MIT's School of Engineering and Sloan School of Management have joined with industry to launch an innovative graduate degree program in system design and management for a new breed of technically grounded leaders.
The pioneering program will allow students to complete most of their course requirements at their job sites using emerging interactive distance learning techniques.
"The SDM Program is designed to meet a growing need in industry that is now unmet by any other program in academia," said MIT President Charles M. Vest. "Engineering degrees prepare you to design the pieces of such complex products as aircraft or telecommunications systems, but not to integrate the entire process and manage it efficiently. And MBA programs don't address the specific needs of the complex engineering process."
Approved by the MIT faculty on November 15, the new System Design and Management (SDM) Program is aimed at providing experienced engineers with a special combination of advanced engineering and management skills required to lead the conception and creation of today's increasingly sophisticated products and complex systems. The Corporation is expected to vote on the proposed new program at its quarterly meeting on December 1.
Although the full program won't begin until January 1997, a pilot program involving 11 students from the aerospace, automotive, computer and telecommunications industries began in September. Present company sponsors who will help shape curriculum development and program delivery are Ford, AT&T, Motorola, IBM and Raytheon.
"This is the first time MIT will offer a degree that allows students at distributed industrial sites to participate in a regular academic program," said Provost Joel Moses. "We believe strongly that the interaction and collegiality that occurs so easily among students and faculty on campus are essential to the educational process. One of our goals is to develop and test ways to provide those elements at a distance."
Students in the program will receive a master's degree in engineering and management jointly awarded by the School of Engineering and the Sloan School. To accommodate the needs of the mid-career engineer, SDM will offer two basic formats. An intensive on-campus version can be completed in 13 months. Alternatively, after an initial one-month session on campus, students may take courses part-time for up to five semesters at their job site using distance learning techniques. During this period, they also work on a thesis related to their work experience. The degree is completed in a final semester on campus.
"SDM is an advanced practice-oriented professional degree program similar to those offered in law or medicine," explained Edward F. Crawley, professor of aeronautics and astronautics and co-director of the program. "The distance learning option offers us a powerful new way not only to better meet the needs of working engineers but also to develop a continuing collaboration with industry."
Initially, faculty members will use state-of-the-art compressed video technology to interact with multiple remote sites during classroom sessions. The program will use the same technology for smaller-scale conferences and discussions at individual sites. In addition, they will distribute materials through the World Wide Web, communicate and exchange documents via e-mail, and conduct student-teacher conferences via desktop video.

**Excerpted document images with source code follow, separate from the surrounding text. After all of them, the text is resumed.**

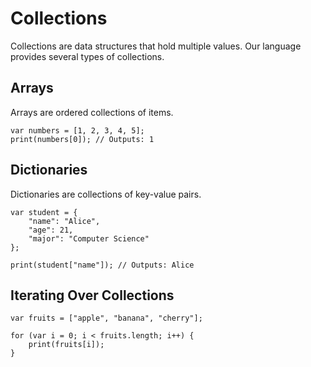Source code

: # Collections

Collections are data structures that hold multiple values. Our language provides several types of collections.

## Arrays

Arrays are ordered collections of items.

```our_language
var numbers = [1, 2, 3, 4, 5];
print(numbers[0]); // Outputs: 1
```

## Dictionaries

Dictionaries are collections of key-value pairs.

```our_language
var student = {
    "name": "Alice",
    "age": 21,
    "major": "Computer Science"
};

print(student["name"]); // Outputs: Alice
```

## Iterating Over Collections

```our_language
var fruits = ["apple", "banana", "cherry"];

for (var i = 0; i < fruits.length; i++) {
    print(fruits[i]);
}
```
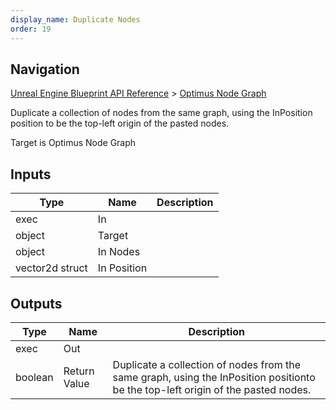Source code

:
 ```yaml
---
display_name: Duplicate Nodes
order: 19
---
```

## Navigation

[Unreal Engine Blueprint API Reference](https://dev.epicgames.com/documentation/en-us/unreal-engine/BlueprintAPI) > [Optimus Node Graph](https://dev.epicgames.com/documentation/en-us/unreal-engine/BlueprintAPI/OptimusNodeGraph)

Duplicate a collection of nodes from the same graph, using the InPosition position
to be the top-left origin of the pasted nodes.

Target is Optimus Node Graph

## Inputs

| Type | Name | Description |
| --- | --- | --- |
| exec | In |  |
| object | Target |  |
| object | In Nodes |  |
| vector2d struct | In Position |  |

## Outputs

| Type | Name | Description |
| --- | --- | --- |
| exec | Out |  |
| boolean | Return Value | Duplicate a collection of nodes from the same graph, using the InPosition positionto be the top-left origin of the pasted nodes. |
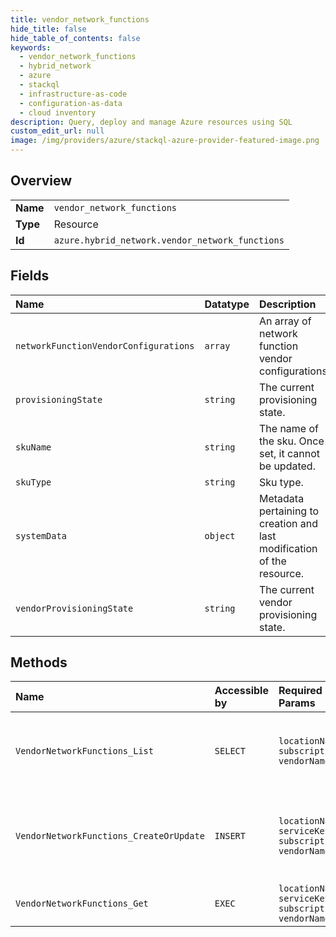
```yaml
---
title: vendor_network_functions
hide_title: false
hide_table_of_contents: false
keywords:
  - vendor_network_functions
  - hybrid_network
  - azure    
  - stackql
  - infrastructure-as-code
  - configuration-as-data
  - cloud inventory
description: Query, deploy and manage Azure resources using SQL
custom_edit_url: null
image: /img/providers/azure/stackql-azure-provider-featured-image.png
---
```

  
    

## Overview
<table><tbody>
<tr><td><b>Name</b></td><td><code>vendor_network_functions</code></td></tr>
<tr><td><b>Type</b></td><td>Resource</td></tr>
<tr><td><b>Id</b></td><td><code>azure.hybrid_network.vendor_network_functions</code></td></tr>
</tbody></table>

## Fields
| Name | Datatype | Description |
|:-----|:---------|:------------|
| `networkFunctionVendorConfigurations` | `array` | An array of network function vendor configurations. |
| `provisioningState` | `string` | The current provisioning state. |
| `skuName` | `string` | The name of the sku. Once set, it cannot be updated. |
| `skuType` | `string` | Sku type. |
| `systemData` | `object` | Metadata pertaining to creation and last modification of the resource. |
| `vendorProvisioningState` | `string` | The current vendor provisioning state. |
## Methods
| Name | Accessible by | Required Params | Description |
|:-----|:--------------|:----------------|:------------|
| `VendorNetworkFunctions_List` | `SELECT` | `locationName, subscriptionId, vendorName` | Lists all the vendor network function sub resources in an Azure region, filtered by skuType, skuName, vendorProvisioningState. |
| `VendorNetworkFunctions_CreateOrUpdate` | `INSERT` | `locationName, serviceKey, subscriptionId, vendorName` | Creates or updates a vendor network function. This operation can take up to 6 hours to complete. This is expected service behavior. |
| `VendorNetworkFunctions_Get` | `EXEC` | `locationName, serviceKey, subscriptionId, vendorName` | Gets information about the specified vendor network function. |
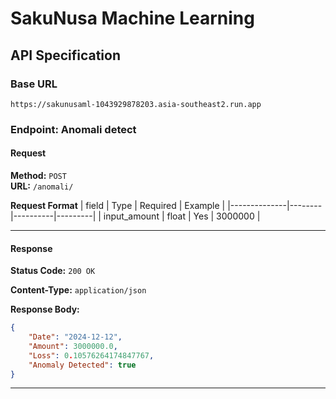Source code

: # **SakuNusa Machine Learning** 

## **API Specification**  

### **Base URL**  
```
https://sakunusaml-1043929878203.asia-southeast2.run.app
```
### **Endpoint: Anomali detect**  
#### **Request**  
**Method:** `POST`  
**URL:** `/anomali/`

**Request Format**
| field        | Type   | Required | Example | 
|--------------|--------|----------|---------|
| input_amount | float  | Yes      | 3000000 |   

---
#### **Response**  

**Status Code:** `200 OK`  

**Content-Type:** `application/json`  

**Response Body:**  
```json
{
    "Date": "2024-12-12",
    "Amount": 3000000.0,
    "Loss": 0.10576264174847767,
    "Anomaly Detected": true
}
```
---
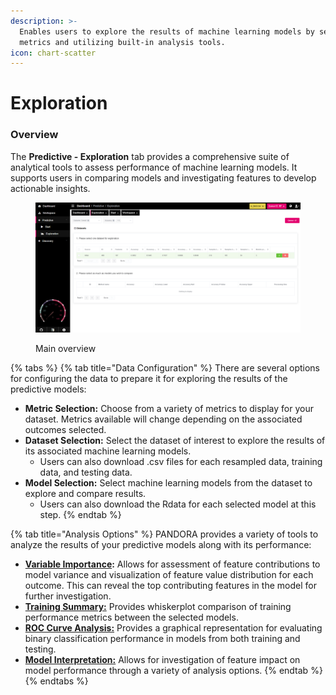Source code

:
 ```yaml
---
description: >-
  Enables users to explore the results of machine learning models by selecting
  metrics and utilizing built-in analysis tools.
icon: chart-scatter
---
```


# Exploration

### Overview

The **Predictive - Exploration** tab provides a comprehensive suite of analytical tools to assess performance of machine learning models. It supports users in comparing models and investigating features to develop actionable insights.

<figure><img src="../../../.gitbook/assets/Exploration.png" alt=""><figcaption><p>Main overview</p></figcaption></figure>

{% tabs %}
{% tab title="Data Configuration" %}
There are several options for configuring the data to prepare it for exploring the results of the predictive models:&#x20;

* **Metric Selection:** Choose from a variety of metrics to display for your dataset. Metrics available will change depending on the associated outcomes selected.
* **Dataset Selection:** Select the dataset of interest to explore the results of its associated machine learning models.
  * Users can also download .csv files for each resampled data, training data, and testing data.
* **Model Selection:** Select machine learning models from the dataset to explore and compare results.
  * Users can also download the Rdata for each selected model at this step.
{% endtab %}

{% tab title="Analysis Options" %}
PANDORA provides a variety of tools to analyze the results of your predictive models along with its performance:&#x20;

* [**Variable Importance**](variable-importance.md)**:** Allows for assessment of feature contributions to model variance and visualization of feature value distribution for each outcome. This can reveal the top contributing features in the model for further investigation.
* [**Training Summary:**](training-summary.md) Provides whiskerplot comparison of training performance metrics between the selected models.
* [**ROC Curve Analysis:**](roc-curve-analysis.md) Provides a graphical representation for evaluating binary classification performance in models from both training and testing.
* [**Model Interpretation:**](model-interpretation.md) Allows for investigation of feature impact on model performance through a variety of analysis options.
{% endtab %}
{% endtabs %}


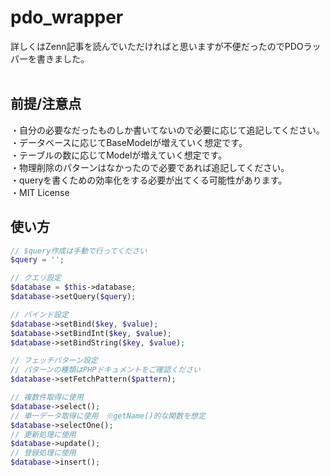 # pdo_wrapper

詳しくはZenn記事を読んでいただければと思いますが不便だったのでPDOラッパーを書きました。<br><br>

## 前提/注意点
・自分の必要なだったものしか書いてないので必要に応じて追記してください。<br>
・データベースに応じてBaseModelが増えていく想定です。<br>
・テーブルの数に応じてModelが増えていく想定です。<br>
・物理削除のパターンはなかったので必要であれば追記してください。<br>
・queryを書くための効率化をする必要が出てくる可能性があります。<br>
・MIT License<br>

## 使い方

```php
// $query作成は手動で行ってください
$query = '';

// クエリ設定
$database = $this->database;
$database->setQuery($query);

// バインド設定
$database->setBind($key, $value);
$database->setBindInt($key, $value);
$database->setBindString($key, $value);

// フェッチパターン設定
// パターンの種類はPHPドキュメントをご確認ください
$database->setFetchPattern($pattern);

// 複数件取得に使用
$database->select();
// 単一データ取得に使用　※getName()的な関数を想定
$database->selectOne();
// 更新処理に使用
$database->update();
// 登録処理に使用
$database->insert();
```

According to Thomas L. Magnanti, professor of management science and co-director of the program, both the technology and the teaching techniques will evolve over time. "Only now are we beginning to understand how to teach and learn effectively at a distance," he explained. "As in other areas at MIT, we feel that the surest route to progress is to build upon what we know and do well, conducting some experiments and pushing the frontiers."
SDM reflects widespread interest and activity in advanced educational technology at MIT. At the request of President Vest, an ad hoc committee on Education via Advanced Technologies recently explored opportunities for MIT involving such technologies as the Internet, CD-ROMs, hypertext, hypermedia, personal portable communication, personal portable computation and interactive television.

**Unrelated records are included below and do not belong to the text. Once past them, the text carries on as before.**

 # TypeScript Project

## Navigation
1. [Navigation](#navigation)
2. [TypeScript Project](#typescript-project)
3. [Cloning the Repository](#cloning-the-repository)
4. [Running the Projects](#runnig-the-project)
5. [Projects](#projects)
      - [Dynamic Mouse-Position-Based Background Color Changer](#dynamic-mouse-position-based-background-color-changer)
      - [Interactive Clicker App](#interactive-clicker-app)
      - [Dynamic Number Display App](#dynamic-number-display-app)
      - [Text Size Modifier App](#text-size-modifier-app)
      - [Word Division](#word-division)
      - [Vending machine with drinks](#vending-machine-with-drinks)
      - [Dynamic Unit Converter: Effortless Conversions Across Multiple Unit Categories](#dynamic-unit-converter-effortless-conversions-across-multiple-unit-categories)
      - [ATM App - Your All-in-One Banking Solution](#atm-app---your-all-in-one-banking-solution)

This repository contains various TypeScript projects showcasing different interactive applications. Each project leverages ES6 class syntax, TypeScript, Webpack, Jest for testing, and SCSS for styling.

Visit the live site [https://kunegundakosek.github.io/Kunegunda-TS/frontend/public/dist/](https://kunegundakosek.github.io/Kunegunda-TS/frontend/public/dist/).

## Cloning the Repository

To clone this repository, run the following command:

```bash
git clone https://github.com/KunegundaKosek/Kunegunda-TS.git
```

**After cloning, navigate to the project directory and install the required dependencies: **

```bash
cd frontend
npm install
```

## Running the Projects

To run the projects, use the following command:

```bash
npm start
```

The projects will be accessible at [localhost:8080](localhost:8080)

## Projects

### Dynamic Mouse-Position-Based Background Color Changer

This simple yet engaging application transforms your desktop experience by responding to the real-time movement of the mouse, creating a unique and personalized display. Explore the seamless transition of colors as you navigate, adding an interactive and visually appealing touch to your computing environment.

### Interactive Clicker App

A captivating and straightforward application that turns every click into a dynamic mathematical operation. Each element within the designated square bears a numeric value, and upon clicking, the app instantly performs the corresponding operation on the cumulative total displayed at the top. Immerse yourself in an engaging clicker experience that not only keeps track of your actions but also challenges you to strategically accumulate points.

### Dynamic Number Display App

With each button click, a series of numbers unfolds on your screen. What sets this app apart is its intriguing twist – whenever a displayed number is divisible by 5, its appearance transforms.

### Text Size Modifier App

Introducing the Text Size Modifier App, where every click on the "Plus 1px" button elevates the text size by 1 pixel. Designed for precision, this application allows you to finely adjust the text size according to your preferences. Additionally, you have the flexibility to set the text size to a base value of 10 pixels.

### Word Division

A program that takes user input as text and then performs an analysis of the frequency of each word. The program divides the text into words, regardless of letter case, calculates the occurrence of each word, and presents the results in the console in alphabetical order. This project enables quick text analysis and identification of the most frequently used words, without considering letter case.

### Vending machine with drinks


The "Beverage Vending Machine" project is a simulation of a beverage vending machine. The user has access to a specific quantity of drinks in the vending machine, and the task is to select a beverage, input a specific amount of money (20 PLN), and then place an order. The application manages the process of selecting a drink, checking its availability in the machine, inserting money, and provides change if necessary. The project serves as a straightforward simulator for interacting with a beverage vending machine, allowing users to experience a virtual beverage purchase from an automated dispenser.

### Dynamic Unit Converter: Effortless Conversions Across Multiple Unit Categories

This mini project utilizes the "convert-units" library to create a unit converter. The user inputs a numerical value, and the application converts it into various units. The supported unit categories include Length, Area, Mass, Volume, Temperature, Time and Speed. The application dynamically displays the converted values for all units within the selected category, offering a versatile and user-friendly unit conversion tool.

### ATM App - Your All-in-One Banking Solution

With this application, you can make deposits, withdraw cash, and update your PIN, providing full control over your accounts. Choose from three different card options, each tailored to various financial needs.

Among the recommendations presented by the committee are to bring academic computing, distance learning and other educational uses of advanced technologies under the purview of a standing committee, to establish an Institute-wide competition among faculty for curriculum development projects that make effective use of advanced technologies, and to make specific plans for exploring the opportunities and risks associated with new educational markets.

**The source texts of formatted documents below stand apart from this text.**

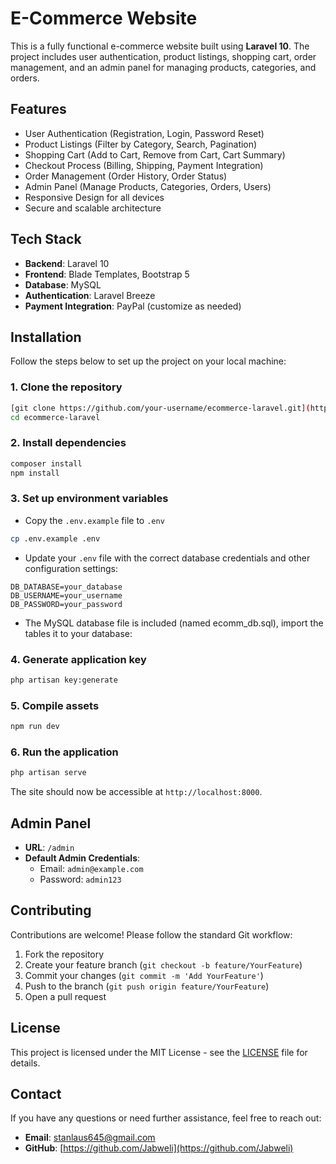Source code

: # E-Commerce Website

This is a fully functional e-commerce website built using **Laravel 10**. The project includes user authentication, product listings, shopping cart, order management, and an admin panel for managing products, categories, and orders.

## Features

- User Authentication (Registration, Login, Password Reset)
- Product Listings (Filter by Category, Search, Pagination)
- Shopping Cart (Add to Cart, Remove from Cart, Cart Summary)
- Checkout Process (Billing, Shipping, Payment Integration)
- Order Management (Order History, Order Status)
- Admin Panel (Manage Products, Categories, Orders, Users)
- Responsive Design for all devices
- Secure and scalable architecture

## Tech Stack

- **Backend**: Laravel 10
- **Frontend**: Blade Templates, Bootstrap 5
- **Database**: MySQL
- **Authentication**: Laravel Breeze
- **Payment Integration**: PayPal (customize as needed)

## Installation

Follow the steps below to set up the project on your local machine:

### 1. Clone the repository
```bash
[git clone https://github.com/your-username/ecommerce-laravel.git](https://github.com/Jabweli/laravel-ecomm-app.git)
cd ecommerce-laravel
```

### 2. Install dependencies
```bash
composer install
npm install
```

### 3. Set up environment variables
- Copy the `.env.example` file to `.env`
```bash
cp .env.example .env
```
- Update your `.env` file with the correct database credentials and other configuration settings:
```env
DB_DATABASE=your_database
DB_USERNAME=your_username
DB_PASSWORD=your_password
```
- The MySQL database file is included (named ecomm_db.sql), import the tables it to your database:
  
### 4. Generate application key
```bash
php artisan key:generate
```

### 5. Compile assets
```bash
npm run dev
```

### 6. Run the application
```bash
php artisan serve
```

The site should now be accessible at `http://localhost:8000`.

## Admin Panel

- **URL**: `/admin`
- **Default Admin Credentials**:
  - Email: `admin@example.com`
  - Password: `admin123`

## Contributing

Contributions are welcome! Please follow the standard Git workflow:

1. Fork the repository
2. Create your feature branch (`git checkout -b feature/YourFeature`)
3. Commit your changes (`git commit -m 'Add YourFeature'`)
4. Push to the branch (`git push origin feature/YourFeature`)
5. Open a pull request

## License

This project is licensed under the MIT License - see the [LICENSE](LICENSE) file for details.

## Contact

If you have any questions or need further assistance, feel free to reach out:

- **Email**: [stanlaus645@gmail.com](mailto:stanlaus645@gmail.com)
- **GitHub**: [https://github.com/Jabweli](https://github.com/Jabweli)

MIT's Center for Advanced Educational Services (CAES), which has provided a range of advanced training opportunities for engineers including videotaped courses, is also responding to the challenge. The center's mission has been expanded to include active exploration of new uses of computer technology in education.
SDM is the first formal attempt at MIT to integrate today's rapidly emerging distance learning technologies into a degree program. "There's an enormous sense of opportunity here," said Professor Moses. "At MIT, education is our business and technology is our strength. This is a natural arena for us to pioneer."
A version of this article appeared in MIT Tech Talk on November 29, 1995.